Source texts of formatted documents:
§ §

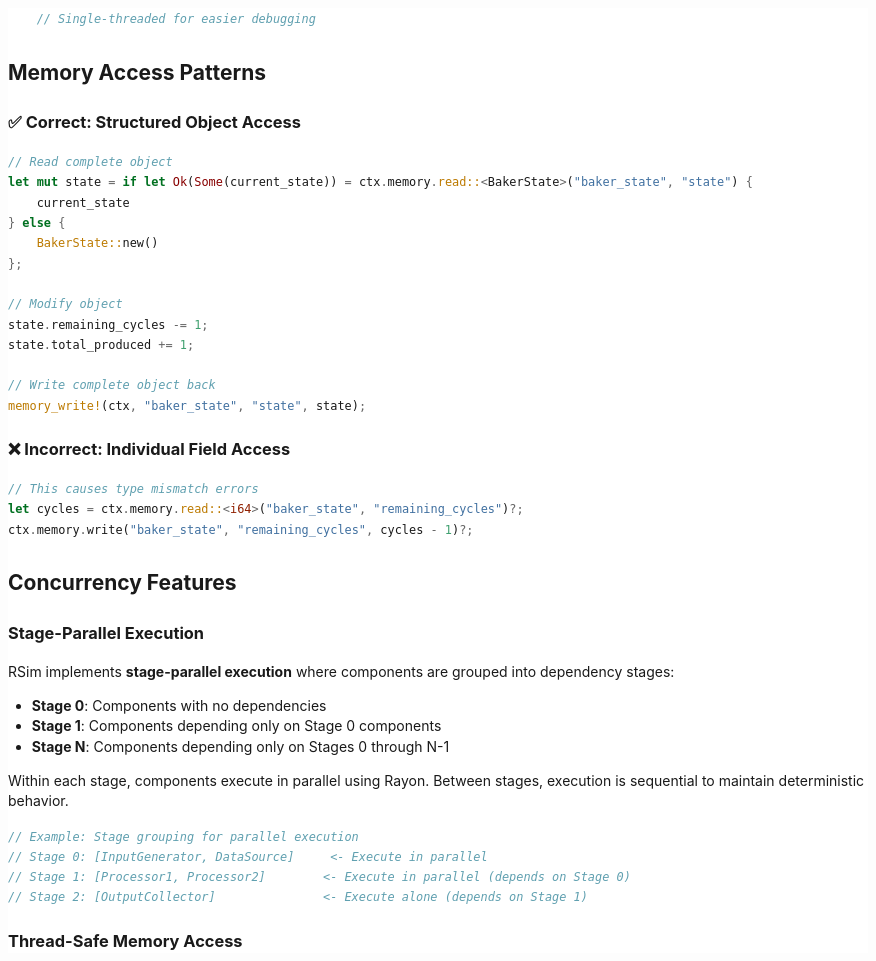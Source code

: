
 ```rust
    // Single-threaded for easier debugging
```

## Memory Access Patterns

### ✅ Correct: Structured Object Access
```rust
// Read complete object
let mut state = if let Ok(Some(current_state)) = ctx.memory.read::<BakerState>("baker_state", "state") {
    current_state
} else {
    BakerState::new()
};

// Modify object
state.remaining_cycles -= 1;
state.total_produced += 1;

// Write complete object back
memory_write!(ctx, "baker_state", "state", state);
```

### ❌ Incorrect: Individual Field Access
```rust
// This causes type mismatch errors
let cycles = ctx.memory.read::<i64>("baker_state", "remaining_cycles")?;
ctx.memory.write("baker_state", "remaining_cycles", cycles - 1)?;
```

## Concurrency Features

### Stage-Parallel Execution

RSim implements **stage-parallel execution** where components are grouped into dependency stages:

- **Stage 0**: Components with no dependencies
- **Stage 1**: Components depending only on Stage 0 components
- **Stage N**: Components depending only on Stages 0 through N-1

Within each stage, components execute in parallel using Rayon. Between stages, execution is sequential to maintain deterministic behavior.

```rust
// Example: Stage grouping for parallel execution
// Stage 0: [InputGenerator, DataSource]     <- Execute in parallel
// Stage 1: [Processor1, Processor2]        <- Execute in parallel (depends on Stage 0)
// Stage 2: [OutputCollector]               <- Execute alone (depends on Stage 1)
```

### Thread-Safe Memory Access
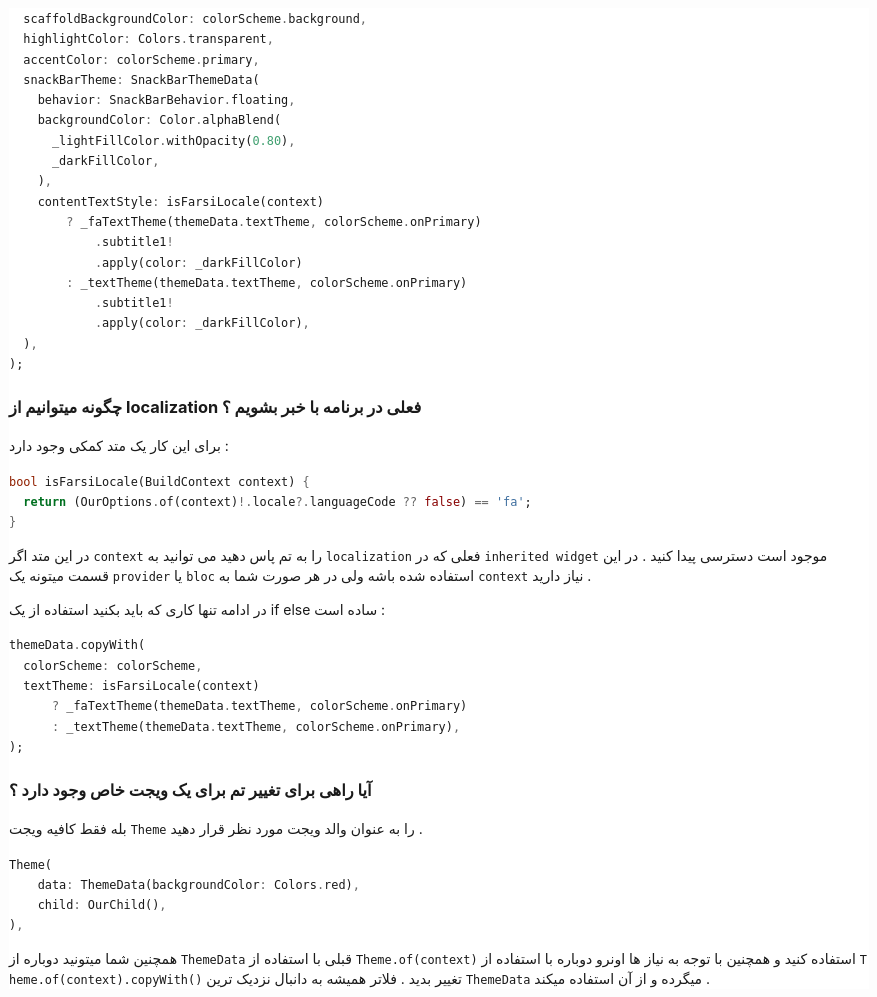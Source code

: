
 ```dart
  scaffoldBackgroundColor: colorScheme.background,
  highlightColor: Colors.transparent,
  accentColor: colorScheme.primary,
  snackBarTheme: SnackBarThemeData(
    behavior: SnackBarBehavior.floating,
    backgroundColor: Color.alphaBlend(
      _lightFillColor.withOpacity(0.80),
      _darkFillColor,
    ),
    contentTextStyle: isFarsiLocale(context)
        ? _faTextTheme(themeData.textTheme, colorScheme.onPrimary)
            .subtitle1!
            .apply(color: _darkFillColor)
        : _textTheme(themeData.textTheme, colorScheme.onPrimary)
            .subtitle1!
            .apply(color: _darkFillColor),
  ),
);
```

### چگونه میتوانیم از localization فعلی در برنامه با خبر بشویم ؟
برای این کار یک متد کمکی وجود دارد :
```dart
bool isFarsiLocale(BuildContext context) {
  return (OurOptions.of(context)!.locale?.languageCode ?? false) == 'fa';
}
```
در این متد اگر `context` را به تم پاس دهید می توانید به `localization` فعلی که در `inherited widget` موجود است دسترسی پیدا کنید . در این قسمت میتونه یک `provider` یا `bloc` استفاده شده باشه ولی در هر صورت شما به `context` نیاز دارید .

در ادامه تنها کاری که باید بکنید استفاده از یک if else ساده است :
```dart
themeData.copyWith(
  colorScheme: colorScheme,
  textTheme: isFarsiLocale(context)
      ? _faTextTheme(themeData.textTheme, colorScheme.onPrimary)
      : _textTheme(themeData.textTheme, colorScheme.onPrimary),
);
```
### آیا راهی برای تغییر تم برای یک ویجت خاص وجود دارد ؟

بله فقط کافیه ویجت `Theme` را به عنوان والد ویجت مورد نظر قرار دهید .

```dart
Theme(
    data: ThemeData(backgroundColor: Colors.red),
    child: OurChild(),
),
```

همچنین شما میتونید دوباره از `ThemeData` قبلی با استفاده از `Theme.of(context)` استفاده کنید و همچنین با توجه به نیاز ها اونرو دوباره با استفاده از `Theme.of(context).copyWith()` تغییر بدید . فلاتر  همیشه به دانبال نزدیک ترین `ThemeData` میگرده و از آن استفاده میکند .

§ §

In the entries above, identify every line with the string "else".

} else {
در ادامه تنها کاری که باید بکنید استفاده از یک if else ساده است :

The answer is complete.